TO DO –
Count how many lines in the data below include "Core". Answer with the number only.

EXTRACTED DATA –

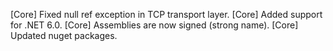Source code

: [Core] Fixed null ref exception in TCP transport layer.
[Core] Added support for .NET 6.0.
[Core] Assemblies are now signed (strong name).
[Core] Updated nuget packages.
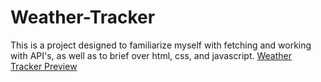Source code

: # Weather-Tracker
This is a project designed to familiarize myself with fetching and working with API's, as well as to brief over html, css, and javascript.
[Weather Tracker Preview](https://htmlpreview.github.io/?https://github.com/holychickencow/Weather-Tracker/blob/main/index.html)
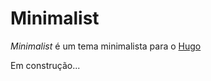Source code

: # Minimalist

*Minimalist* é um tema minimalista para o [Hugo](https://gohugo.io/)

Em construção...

ANSWER BOX –
4